Any tax pro members care to comment?


----------



## kcowan (Jul 1, 2010)

yyzvoyageur said:


> ...2. Since we missed the June payment, what has to be done other than paying the missed instalment ASAP? Is there a penalty?
> 
> Cheers!


I would make a payment equal to the March 15th payment. They will decide if any penalty/interest is due. After your assessment for 2010, they will issue guidance for the Sept/Dec payments.


----------



## andrewf (Mar 1, 2010)

As I recall, the penalty interest rate is fairly low at the moment, if that makes you feel better. Just make the payment and take your lumps.

FT, I think the government changed their policy for credits/overpayments in that they do not pay the same rate for credit balances as they charge for debit balances. Corporations were using this as a place to park cash as the government was paying higher rates than money market funds, so they felt the need to close this 'loophole'.


----------



## Cal (Jun 17, 2009)

kcowan said:


> I would make a payment equal to the March 15th payment. They will decide if any penalty/interest is due. After your assessment for 2010, they will issue guidance for the Sept/Dec payments.

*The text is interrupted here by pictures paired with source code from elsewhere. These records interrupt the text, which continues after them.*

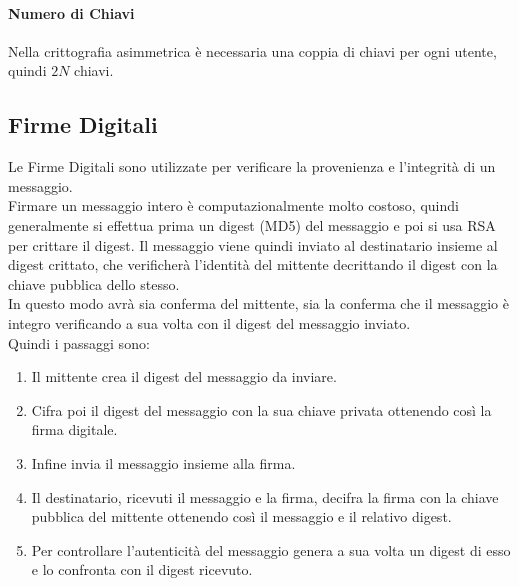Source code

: \documentclass[12pt, a4paper, openany]{book}
\begin{document}
    \paragraph{Numero di Chiavi} Nella crittografia asimmetrica è necessaria una coppia di chiavi per ogni utente, quindi $2N$ chiavi.

\subsection{Firme Digitali}
Le Firme Digitali sono utilizzate per verificare la provenienza e l'integrità di un messaggio.
\\Firmare un messaggio intero è computazionalmente molto costoso, quindi generalmente si effettua prima un digest (MD5) del messaggio e poi si usa RSA per crittare il digest.
Il messaggio viene quindi inviato al destinatario insieme al digest crittato, che verificherà l'identità del mittente decrittando il digest con la chiave pubblica dello stesso.
\\In questo modo avrà sia conferma del mittente, sia la conferma che il messaggio è integro verificando a sua volta con il digest del messaggio inviato.
\\Quindi i passaggi sono:
\begin{enumerate}
    \item Il mittente crea il digest del messaggio da inviare.
    \item Cifra poi il digest del messaggio con la sua chiave privata ottenendo così la firma digitale.
    \item Infine invia il messaggio insieme alla firma.
    \item Il destinatario, ricevuti il messaggio e la firma, decifra la firma con la chiave pubblica del mittente ottenendo così il messaggio e il relativo digest.
    \item Per controllare l'autenticità del messaggio genera a sua volta un digest di esso e lo confronta con il digest ricevuto.
\end{enumerate}

\end{document}

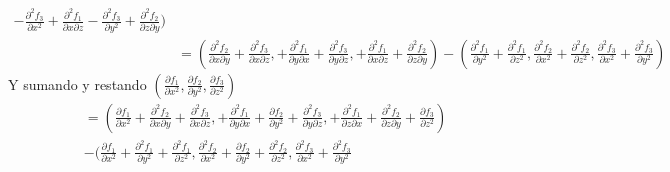 \documentclass{article}
\begin{document}
\begin{enumerate}
{\begin{enumerate}
{\begin{align*}
                    -\frac{\partial^2f_3}{\partial x^2}
                    +\frac{\partial^2f_1}{\partial x \partial z}
                    -\frac{\partial^2f_3}{\partial y^2}
                    +\frac{\partial^2f_2}{\partial z \partial y}
                    )\\
                    &=
                    (
                    \frac{\partial^2f_2}{\partial x \partial y}
                    +\frac{\partial^2f_3}{\partial x \partial z},
                    +\frac{\partial^2f_1}{\partial y \partial x}
                    +\frac{\partial^2f_3}{\partial y \partial z},
                    +\frac{\partial^2f_1}{\partial x \partial z}
                    +\frac{\partial^2f_2}{\partial z \partial y}
                    )
                    -
                    (
                    \frac{\partial^2f_1}{\partial y^2}
                    +\frac{\partial^2f_1}{\partial z^2},
                    \frac{\partial^2f_2}{\partial x^2}
                    +\frac{\partial^2f_2}{\partial z^2},
                    \frac{\partial^2f_3}{\partial x^2}
                    +\frac{\partial^2f_3}{\partial y^2}
                    )
                \end{align*}
                Y sumando y restando $(\frac{\partial f_1}{\partial x^2},
                \frac{\partial f_2}{\partial y^2},
                \frac{\partial f_3}{\partial z^2})$
                \begin{align*}
                    &=(
                    \frac{\partial f_1}{\partial x^2}
                    +\frac{\partial^2f_2}{\partial x \partial y}
                    +\frac{\partial^2f_3}{\partial x \partial z},
                    +\frac{\partial^2f_1}{\partial y \partial x}
                    +\frac{\partial f_2}{\partial y^2}
                    +\frac{\partial^2f_3}{\partial y \partial z},
                    +\frac{\partial^2f_1}{\partial z \partial x}
                    +\frac{\partial^2f_2}{\partial z \partial y}
                    +\frac{\partial f_3}{\partial z^2}
                    )\\
                    &-
                    (
                    \frac{\partial f_1}{\partial x^2}
                    +\frac{\partial^2f_1}{\partial y^2}
                    +\frac{\partial^2f_1}{\partial z^2},
                    \frac{\partial^2f_2}{\partial x^2}
                    +\frac{\partial f_2}{\partial y^2}
                    +\frac{\partial^2f_2}{\partial z^2},
                    \frac{\partial^2f_3}{\partial x^2}
                    +\frac{\partial^2f_3}{\partial y^2}

\end{align*}}
\end{enumerate}}
\end{enumerate}
\end{document}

That is what I would do too.

I set up my payments automatically online through my bank, every year when my tax return is done. Then you won't miss any payments.


----------



## Four Pillars (Apr 5, 2009)

Sh*t - I forgot to make the June payment as well. 

Thanks for the reminder!


----------



## OhGreatGuru (May 24, 2009)

yyzvoyageur said:


> I've taken over some financial responsibilities for a family member. She's retired and receives CPP, OAS and her RRIF payments each month. Her income taxes have been paid by instalments. Going through her income tax papers, I see that she should have made an instalment payment on the 15th of June, but this was not done, and I don't know how much the payment should have been. I found an instalment payment summary from 2010 that lists four instalments, all of varying amounts.
> ...


I believe the payments for Mar. 15 and June 15 are normally the same. Then you get a revised notice in August for the next series of payments, after they have assessed the 2010 tax returns. Why don't you just mail it in and blame the delay on the postal strike? I don't know why she would have 4 varying amounts in one year unless she initiated some change in the instalments (eg. a significant change in income from the preceding year; or a change in tax deducted at source on some of her income) 

For future use, your family member should file Form T1013 - Authorising or Cancelling a Representative - (See IT 1013) authorizing you to deal with CRA on her behalf. Then you might be able to get answers to such questions from them by phone. They may not deal with you unless your relative calls them.

For future, mail post-dated cheques or set up automatic payments as soon as the notice for the schedule of payments comes in.


----------



## yyzvoyageur (Apr 10, 2009)

Great advice, all. Thank you!


----------